**ASSIGNED TASK**: When a line of the entries contains "size", please list that line.

**DATA FOR THIS TASK**:

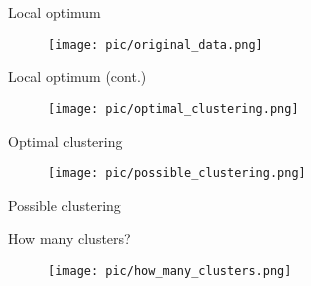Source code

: \documentclass[serif, aspectratio=169]{beamer}
\begin{document}
\begin{frame}{Local optimum}
    \begin{itemize}
        \begin{figure}
            \centering
            \texttt{[image: pic/original\_data.png]}
        \end{figure}
    \end{itemize}
\end{frame}
\begin{frame}{Local optimum (cont.)}
    \begin{minipage}{0.5\textwidth}
        \begin{figure}
            \centering
            \texttt{[image: pic/optimal\_clustering.png]}
        \end{figure}
        \vfill
        \begin{center}
            Optimal clustering
        \end{center}
    \end{minipage}%
    \begin{minipage}{0.5\textwidth}
        \begin{figure}
            \centering
            \texttt{[image: pic/possible\_clustering.png]}
        \end{figure}
        \vfill
        \begin{center}
            Possible clustering
        \end{center}
    \end{minipage}
\end{frame}


\begin{frame}{How many clusters?}
    \begin{figure}
        \centering
        \texttt{[image: pic/how\_many\_clusters.png]}
    \end{figure}
\end{frame}
\end{document}
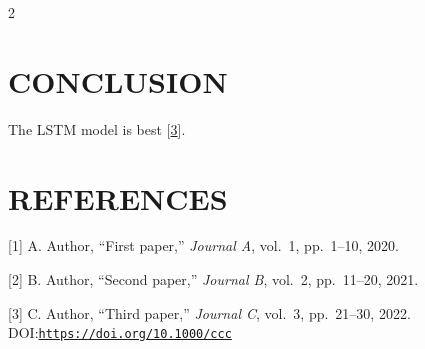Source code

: \documentclass[9pt]{extarticle}
\begin{document}
\begin{multicols}{2}
\section{CONCLUSION}
The LSTM model is best [\hyperlink{ref:3}{3}].

\section*{REFERENCES}
\begin{list}{}{
    \setlength{\leftmargin}{1.5em}
    \setlength{\itemindent}{-1.5em}
    \setlength{\parsep}{0pt}
    \setlength{\itemsep}{6pt}
}
\item \hypertarget{ref:1}{}[1] A. Author, “First paper,” \textit{Journal A}, vol.~1, pp.~1–10, 2020.

\item \hypertarget{ref:2}{}[2] B. Author, “Second paper,” \textit{Journal B}, vol.~2, pp.~11–20, 2021.

\item \hypertarget{ref:3}{}[3] C. Author, “Third paper,” \textit{Journal C}, vol.~3, pp.~21–30, 2022. DOI:\href{https://doi.org/10.1000/ccc}{{\nolinkurl{https://doi.org/10.1000/ccc}}}

\end{list}
\end{multicols}
\end{document}
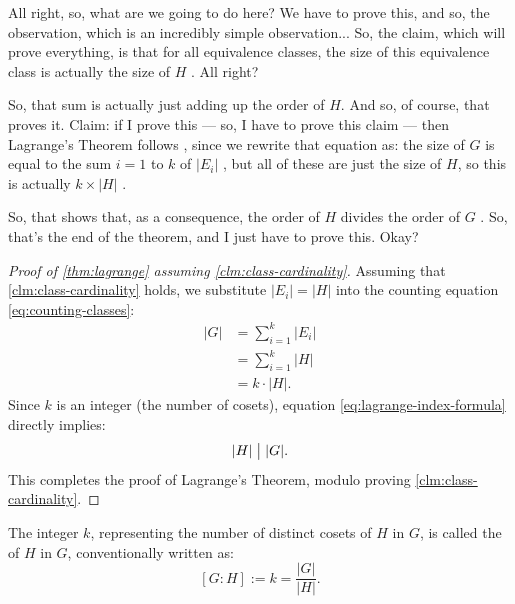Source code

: \begin{speech}[00:21:22 - 00:22:28]
All right, so, what are we going to do here? We have to prove this, and so, the observation, which is an incredibly simple observation... So, the claim, which will prove everything, is that for all equivalence classes, the size of this equivalence class is actually the size of $H$ . All right?

So, that sum is actually just adding up the order of $H$. And so, of course, that proves it. Claim: if I prove this --- so, I have to prove this claim --- then Lagrange's Theorem follows , since we rewrite that equation as: the size of $G$ is equal to the sum $i=1$ to $k$ of $|E_i|$ , but all of these are just the size of $H$, so this is actually $k \times |H|$ .

So, that shows that, as a consequence, the order of $H$ divides the order of $G$ . So, that's the end of the theorem, and I just have to prove this. Okay?
\end{speech}

\begin{content}

\begin{proof}[Proof of \cref{thm:lagrange} assuming \cref{clm:class-cardinality}]
Assuming that \cref{clm:class-cardinality} holds, we substitute $|E_i| = |H|$ into the counting equation \eqref{eq:counting-classes}:
\begin{align}
|G| &= \sum_{i=1}^k |E_i| \nonumber \\
    &= \sum_{i=1}^k |H| \nonumber \\
    &= k \cdot |H|. \label{eq:lagrange-index-formula}
\end{align}
Since $k$ is an integer (the number of cosets), equation \eqref{eq:lagrange-index-formula} directly implies:
\[
|H| \bigm| |G|.
\]
This completes the proof of Lagrange's Theorem, modulo proving \cref{clm:class-cardinality}.
\end{proof}

\begin{steps}
The integer $k$, representing the number of distinct cosets of $H$ in $G$, is called the  of $H$ in $G$, conventionally written as:
\[
[G : H] := k = \frac{|G|}{|H|}.
\]
\end{steps}
\end{content}

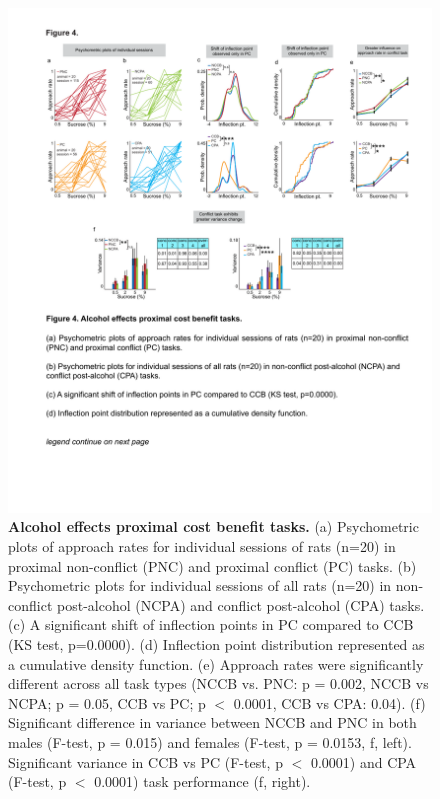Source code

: \documentclass{article}
\begin{document}
\begin{figure}[H] %
  \centering
  \includegraphics[width=\textwidth, trim=50 100 50 100]{Figs/Alcohol_main_4.pdf}
  \caption{\textbf{Alcohol effects proximal cost benefit tasks.} (a) Psychometric plots of approach rates for individual sessions of rats (n=20) in proximal non-conflict (PNC) and proximal conflict (PC) tasks. (b) Psychometric plots for individual sessions of all rats (n=20) in non-conflict post-alcohol (NCPA) and conflict post-alcohol (CPA) tasks. (c) A significant shift of inflection points in PC compared to CCB (KS test, p=0.0000). (d) Inflection point distribution represented as a cumulative density function. (e) Approach rates were significantly different across all task types (NCCB vs. PNC: p = 0.002, NCCB vs NCPA; p = 0.05, CCB vs PC; p $<$ 0.0001, CCB vs CPA: 0.04). (f) Significant difference in variance between NCCB and PNC in both males (F-test, p = 0.015) and females (F-test, p = 0.0153, f, left). Significant variance in CCB vs PC (F-test, p $<$ 0.0001) and CPA (F-test, p $<$ 0.0001) task performance (f, right).}
  \label{fig:alcohol_main_4}
\end{figure}
\end{document}
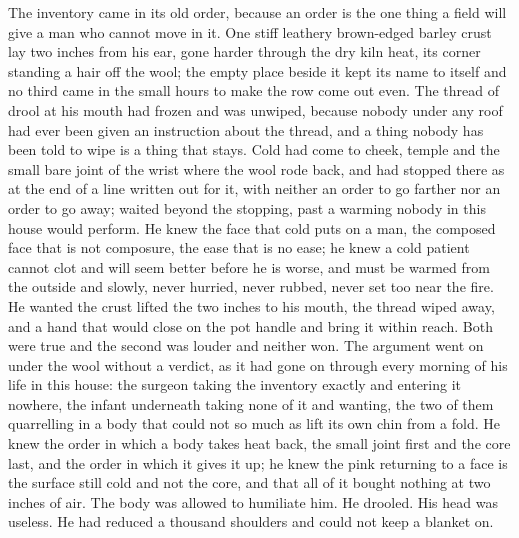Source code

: The inventory came in its old order, because an order is the one thing a field will give a man who cannot move in it. One stiff leathery brown-edged barley crust lay two inches from his ear, gone harder through the dry kiln heat, its corner standing a hair off the wool; the empty place beside it kept its name to itself and no third came in the small hours to make the row come out even. The thread of drool at his mouth had frozen and was unwiped, because nobody under any roof had ever been given an instruction about the thread, and a thing nobody has been told to wipe is a thing that stays. Cold had come to cheek, temple and the small bare joint of the wrist where the wool rode back, and had stopped there as at the end of a line written out for it, with neither an order to go farther nor an order to go away;  waited beyond the stopping, past a warming nobody in this house would perform. He knew the face that cold puts on a man, the composed face that is not composure, the ease that is no ease; he knew a cold patient cannot clot and will seem better before he is worse, and must be warmed from the outside and slowly, never hurried, never rubbed, never set too near the fire. He wanted the crust lifted the two inches to his mouth, the thread wiped away, and a hand that would close on the pot handle and bring it within reach. Both were true and the second was louder and neither won. The argument went on under the wool without a verdict, as it had gone on through every morning of his life in this house: the surgeon taking the inventory exactly and entering it nowhere, the infant underneath taking none of it and wanting, the two of them quarrelling in a body that could not so much as lift its own chin from a fold. He knew the order in which a body takes heat back, the small joint first and the core last, and the order in which it gives it up; he knew the pink returning to a face is the surface still cold and not the core, and that all of it bought nothing at two inches of air. The body was allowed to humiliate him. He drooled. His head was useless. He had reduced a thousand shoulders and could not keep a blanket on.


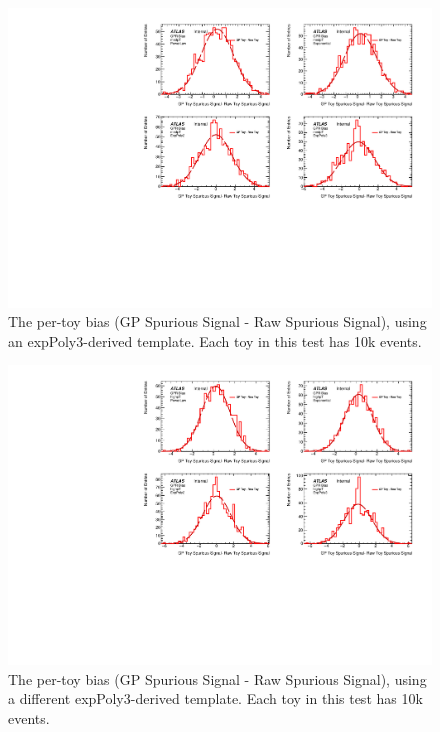 \begin{figure} 
\begin{center}
  \includegraphics[width=\textwidth]{figures/background/gpr/validation/nominal/ToyTest_FitSigBiases_medpT_10k_noSig}   
\caption{The per-toy bias (GP Spurious Signal - Raw Spurious Signal), using an expPoly3-derived template. Each toy in this test has 10k events.}
\label{fig:bias_medpt_10k_noSig}
\end{center}
\end{figure}

\begin{figure} 
\begin{center}
  \includegraphics[width=\textwidth]{figures/background/gpr/validation/nominal/ToyTest_FitSigBiases_highpT_10k_noSig}   
\caption{The per-toy bias (GP Spurious Signal - Raw Spurious Signal), using a different expPoly3-derived template. Each toy in this test has 10k events.}
\label{fig:bias_highpt_10k_noSig}
\end{center}
\end{figure}


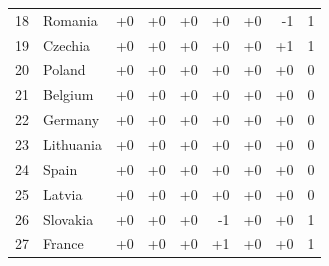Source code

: \begin{landscape}
\begin{longtable}{@{}rl rrrrrr r@{}}
  18 & Romania & +0 & +0 & +0 & +0 & +0 & -1 & 1 \\
  19 & Czechia & +0 & +0 & +0 & +0 & +0 & +1 & 1 \\
  20 & Poland & +0 & +0 & +0 & +0 & +0 & +0 & 0 \\
  21 & Belgium & +0 & +0 & +0 & +0 & +0 & +0 & 0 \\
  22 & Germany & +0 & +0 & +0 & +0 & +0 & +0 & 0 \\
  23 & Lithuania & +0 & +0 & +0 & +0 & +0 & +0 & 0 \\
  24 & Spain & +0 & +0 & +0 & +0 & +0 & +0 & 0 \\
  25 & Latvia & +0 & +0 & +0 & +0 & +0 & +0 & 0 \\
  26 & Slovakia & +0 & +0 & +0 & -1 & +0 & +0 & 1 \\
  27 & France & +0 & +0 & +0 & +1 & +0 & +0 & 1 \\
\end{longtable}
\end{landscape}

**RESPONSE**:
All right, so, what are we going to do here? We have to prove this, and so, the observation, which is an incredibly simple observation... So, the claim, which will prove everything, is that for all equivalence classes, the size of this equivalence class is actually the size of $H$ . All right?
So, that sum is actually just adding up the order of $H$. And so, of course, that proves it. Claim: if I prove this --- so, I have to prove this claim --- then Lagrange's Theorem follows , since we rewrite that equation as: the size of $G$ is equal to the sum $i=1$ to $k$ of $|E_i|$ , but all of these are just the size of $H$, so this is actually $k \times |H|$ .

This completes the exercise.